* **Exercise aim**: If pictures appear in the lines below, skip them and copy exactly the lines from the one containing "for $i=1$ and $i=2$." through the one containing "Geological sources of", and nothing else.
START The records
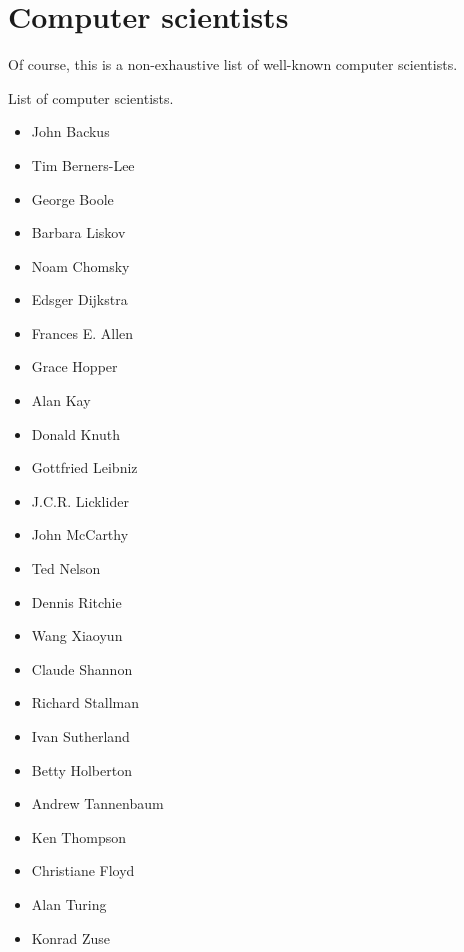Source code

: \section{Computer scientists}
%
Of course, this is a non-exhaustive list of well-known computer scientists.

List of computer scientists.

\begin{itemize}
  \item John Backus
  \item Tim Berners-Lee
  \item George Boole
  \item Barbara Liskov
  \item Noam Chomsky
  \item Edsger Dijkstra
  \item Frances E. Allen
  \item Grace Hopper
  \item Alan Kay
  \item Donald Knuth
  \item Gottfried Leibniz
  \item J.C.R. Licklider
  \item John McCarthy
  \item Ted Nelson
  \item Dennis Ritchie
  \item Wang Xiaoyun
  \item Claude Shannon
  \item Richard Stallman
  \item Ivan Sutherland
  \item Betty Holberton
  \item Andrew Tannenbaum
  \item Ken Thompson
  \item Christiane Floyd
  \item Alan Turing
  \item Konrad Zuse
\end{itemize}
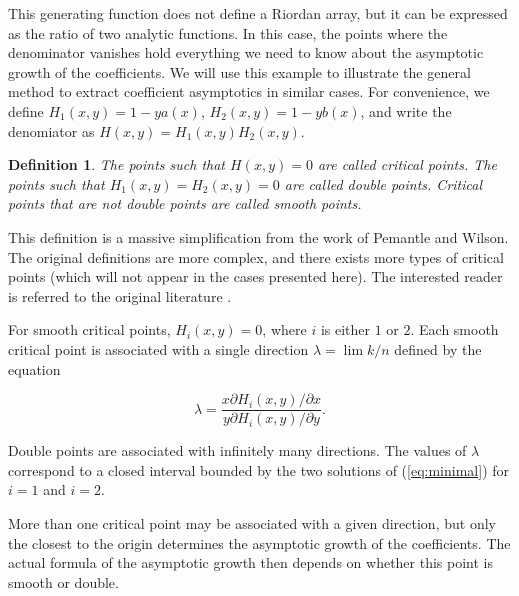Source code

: \documentclass{article}
\newtheorem{definition}{Definition}
\begin{document}
This generating function does not define a Riordan array, but it can be
expressed as the ratio of two analytic functions. In this case, the points
where the denominator vanishes hold everything we need to know about the
asymptotic growth of the coefficients. We will use this example to
illustrate the general method to extract coefficient asymptotics in
similar cases. For convenience, we define $H_1(x,y) = 1-ya(x)$, $H_2(x,y)
= 1-yb(x)$, and write the denomiator as $H(x,y) = H_1(x,y)H_2(x,y)$.

\begin{definition}
The points such that $H(x,y) = 0$ are called critical points.  The points
such that $H_1(x,y) = H_2(x,y) = 0$ are called double points. Critical
points that are not double points are called smooth points.
\end{definition}

This definition is a massive simplification from the work of Pemantle and
Wilson. The original definitions are more complex, and there exists more
types of critical points (which will not appear in the cases presented
here). The interested reader is referred to the original literature
\cite{PemWil02, PemWil08, AnalComb2013}.

For smooth critical points, $H_i(x,y) = 0$, where $i$ is either $1$ or
$2$. Each smooth critical point is associated with a single direction
$\lambda = \lim k/n$ defined by the equation

\begin{equation}
\label{eq:minimal}
\lambda =
\frac{x\partial H_i(x,y)/\partial x}{y\partial H_i(x,y)/\partial y}.
\end{equation}

Double points are associated with infinitely many directions. The values
of $\lambda$ correspond to a closed interval bounded by the two solutions
of (\ref{eq:minimal}) for $i=1$ and $i=2$.

More than one critical point may be associated with a given direction, but
only the closest to the origin determines the asymptotic growth of the
coefficients. The actual formula of the asymptotic growth then depends on
whether this point is smooth or double. 
\end{document}
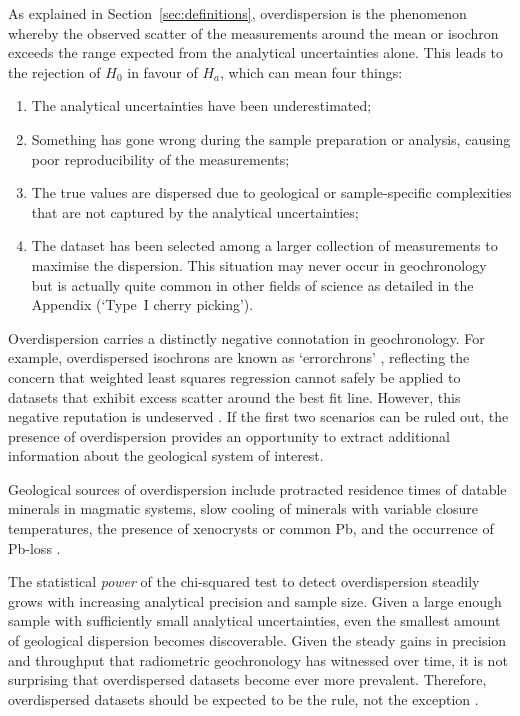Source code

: \documentclass[gchron, manuscript]{copernicus}
\begin{document}
As explained in Section~\ref{sec:definitions}, overdispersion is the
phenomenon whereby the observed scatter of the measurements around the
mean or isochron exceeds the range expected from the analytical
uncertainties alone. This leads to the rejection of $H_0$ in favour of
$H_a$, which can mean four things:

\begin{enumerate}
\item The analytical uncertainties have been underestimated;
\item Something has gone wrong during the sample preparation or
  analysis, causing poor reproducibility of the measurements;
\item The true values are dispersed due to geological or
  sample-specific complexities that are not captured by the analytical
  uncertainties;
\item The dataset has been selected among a larger collection of
  measurements to maximise the dispersion. This situation may never
  occur in geochronology but is actually quite common in other fields
  of science as detailed in the Appendix (`Type~I cherry picking').
\end{enumerate}

Overdispersion carries a distinctly negative connotation in
geochronology. For example, overdispersed isochrons are known as
`errorchrons' \citep{brooks1972}, reflecting the concern that weighted
least squares regression cannot safely be applied to datasets that
exhibit excess scatter around the best fit line. However, this
negative reputation is undeserved \citep{kalsbeek1992}. If the first
two scenarios can be ruled out, the presence of overdispersion
provides an opportunity to extract additional information about the
geological system of interest.\medskip

Geological sources of overdispersion include protracted residence
times of datable minerals in magmatic systems, slow cooling of
minerals with variable closure temperatures, the presence of
xenocrysts or common Pb, and the occurrence of Pb-loss
\citep{galbraith1993,rioux2012,keller2018,klein2024}.\medskip

The statistical \emph{power} of the chi-squared test to detect
overdispersion steadily grows with increasing analytical precision and
sample size. Given a large enough sample with sufficiently small
analytical uncertainties, even the smallest amount of geological
dispersion becomes discoverable.  Given the steady gains in precision
and throughput that radiometric geochronology has witnessed over time,
it is not surprising that overdispersed datasets become ever more
prevalent. Therefore, overdispersed datasets should be expected to be
the rule, not the exception \citep{vermeesch2025c}.
\end{document}
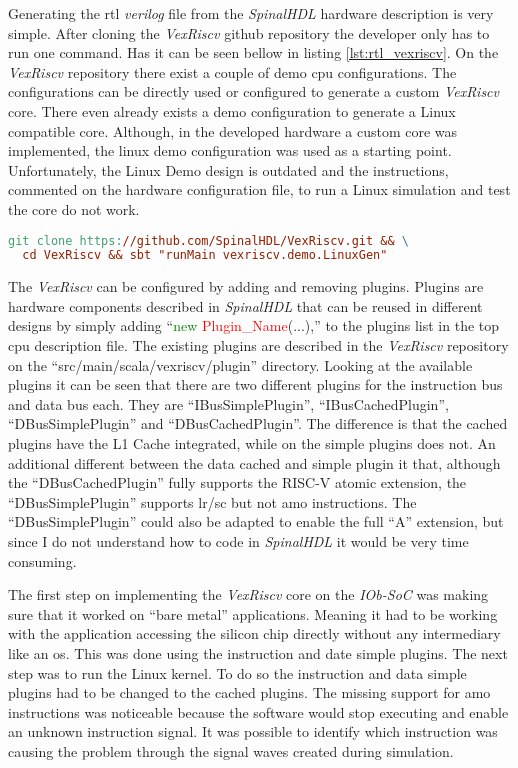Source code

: Generating the \acrshort{rtl} \textit{verilog} file from the \textit{SpinalHDL} hardware description is very simple. After cloning the \textit{VexRiscv} github repository the developer only has to run one command. Has it can be seen bellow in listing \ref{lst:rtl_vexriscv}. On the \textit{VexRiscv} repository there exist a couple of demo \acrshort{cpu} configurations. The configurations can be directly used or configured to generate a custom \textit{VexRiscv} core. There even already exists a demo configuration to generate a Linux compatible core. Although, in the developed hardware a custom core was implemented, the linux demo configuration was used as a starting point. Unfortunately, the Linux Demo design is outdated and the instructions, commented on the hardware configuration file, to run a Linux simulation and test the core do not work.

\begin{lstlisting}[language=make, caption={Generate \textit{verilog} from \textit{SpinalHDL}}, label=lst:rtl_vexriscv] 
git clone https://github.com/SpinalHDL/VexRiscv.git && \
  cd VexRiscv && sbt "runMain vexriscv.demo.LinuxGen"
\end{lstlisting}

The \textit{VexRiscv} can be configured by adding and removing plugins. Plugins are hardware components described in \textit{SpinalHDL} that can be reused in different designs by simply adding \enquote{\textcolor{green}{new} \textcolor{red}{Plugin\_Name}(...),} to the plugins list in the top \acrshort{cpu} description file. The existing plugins are described in the \textit{VexRiscv} repository on the \enquote{src/main/scala/vexriscv/plugin} directory. Looking at the available plugins it can be seen that there are two different plugins for the instruction bus and data bus each. They are \enquote{IBusSimplePlugin}, \enquote{IBusCachedPlugin}, \enquote{DBusSimplePlugin} and \enquote{DBusCachedPlugin}. The difference is that the cached plugins have the L1 Cache integrated, while on the simple plugins does not. An additional different between the data cached and simple plugin it that, although the \enquote{DBusCachedPlugin} fully supports the RISC-V atomic extension, the \enquote{DBusSimplePlugin} supports \acrfull{lr}/\acrfull{sc} but not \acrfull{amo} instructions. The \enquote{DBusSimplePlugin} could also be adapted to enable the full \enquote{A} extension, but since I do not understand how to code in \textit{SpinalHDL} it would be very time consuming.

The first step on implementing the \textit{VexRiscv} core on the \textit{IOb-SoC} was making sure that it worked on \enquote{bare metal} applications. Meaning it had to be working with the application accessing the silicon chip directly without any intermediary like an \acrfull{os}. This was done using the instruction and date simple plugins. The next step was to run the Linux kernel. To do so the instruction and data simple plugins had to be changed to the cached plugins. The missing support for \acrfull{amo} instructions was noticeable because the software would stop executing and enable an unknown instruction signal. It was possible to identify which instruction was causing the problem through the signal waves created during simulation.

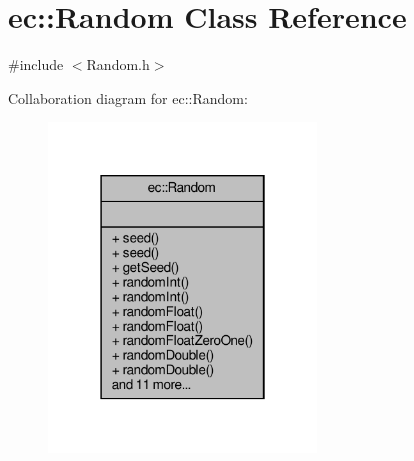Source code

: \hypertarget{classec_1_1_random}{}\section{ec\+:\+:Random Class Reference}
\label{classec_1_1_random}


{\ttfamily \#include $<$Random.\+h$>$}



Collaboration diagram for ec\+:\+:Random\+:\nopagebreak
\begin{figure}[H]
\begin{center}
\leavevmode
\includegraphics[width=202pt]{classec_1_1_random__coll__graph}
\end{center}
\end{figure}
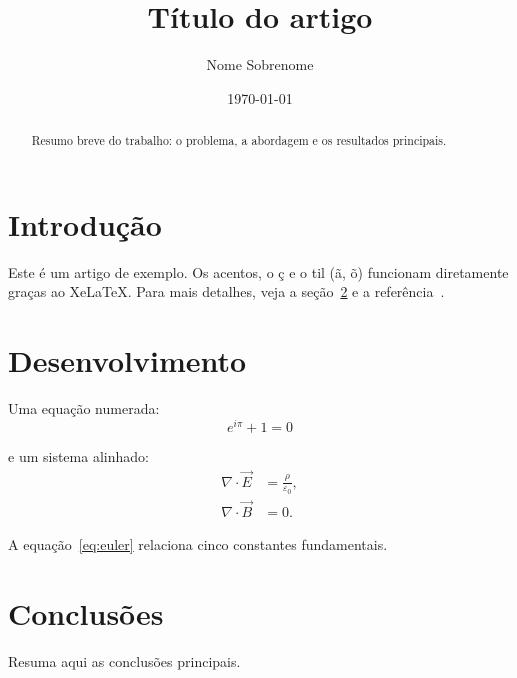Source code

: \documentclass[11pt,a4paper]{article}
\title{Título do artigo}
\author{Nome Sobrenome}
\date{\today}
\begin{document}
\maketitle

\begin{abstract}
  Resumo breve do trabalho: o problema, a abordagem e os resultados principais.
\end{abstract}

\section{Introdução}
\label{sec:introducao}

Este é um artigo de exemplo. Os acentos, o ç e o til (ã, õ) funcionam
diretamente graças ao XeLaTeX. Para mais detalhes, veja a seção~\ref{sec:desenvolvimento} e a
referência~\cite{knuth1984}.

\section{Desenvolvimento}
\label{sec:desenvolvimento}

Uma equação numerada:
\begin{equation}
  \label{eq:euler}
  e^{i\pi} + 1 = 0
\end{equation}

e um sistema alinhado:
\begin{align}
  \nabla \cdot \vec{E} &= \frac{\rho}{\varepsilon_0}, \\
  \nabla \cdot \vec{B} &= 0.
\end{align}

A equação~\eqref{eq:euler} relaciona cinco constantes fundamentais.

\section{Conclusões}

Resuma aqui as conclusões principais.



\end{document}
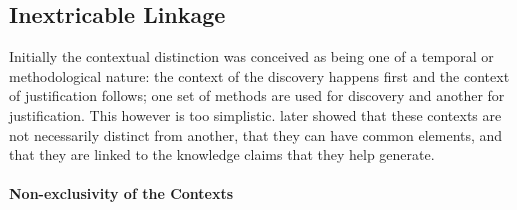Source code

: \documentclass[a4paper]{article}
\begin{document}
\subsection{Inextricable Linkage}

Initially the contextual distinction was conceived as being one of a temporal
or methodological nature: the context of the discovery happens first and the
context of justification follows; one set of methods are used for discovery
and another for justification. This however is too simplistic.
\cite{kuhn1970structure} later showed that these contexts are not necessarily
distinct from another, that they can have common elements, and that they are
linked to the knowledge claims that they help generate. 

\paragraph{Non-exclusivity of the Contexts}
\label{part}
\end{document}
END The records
* **Task output**:
of (\ref{eq:minimal}) for $i=1$ and $i=2$.

More than one critical point may be associated with a given direction, but
only the closest to the origin determines the asymptotic growth of the
coefficients. The actual formula of the asymptotic growth then depends on
whether this point is smooth or double. 
\end{document}
Source code

: \documentclass[gchron, manuscript]{copernicus}
\begin{document}
As explained in Section~\ref{sec:definitions}, overdispersion is the
phenomenon whereby the observed scatter of the measurements around the
mean or isochron exceeds the range expected from the analytical
uncertainties alone. This leads to the rejection of $H_0$ in favour of
$H_a$, which can mean four things:

\begin{enumerate}
\item The analytical uncertainties have been underestimated;
\item Something has gone wrong during the sample preparation or
  analysis, causing poor reproducibility of the measurements;
\item The true values are dispersed due to geological or
  sample-specific complexities that are not captured by the analytical
  uncertainties;
\item The dataset has been selected among a larger collection of
  measurements to maximise the dispersion. This situation may never
  occur in geochronology but is actually quite common in other fields
  of science as detailed in the Appendix (`Type~I cherry picking').
\end{enumerate}

Overdispersion carries a distinctly negative connotation in
geochronology. For example, overdispersed isochrons are known as
`errorchrons' \citep{brooks1972}, reflecting the concern that weighted
least squares regression cannot safely be applied to datasets that
exhibit excess scatter around the best fit line. However, this
negative reputation is undeserved \citep{kalsbeek1992}. If the first
two scenarios can be ruled out, the presence of overdispersion
provides an opportunity to extract additional information about the
geological system of interest.\medskip

Geological sources of overdispersion include protracted residence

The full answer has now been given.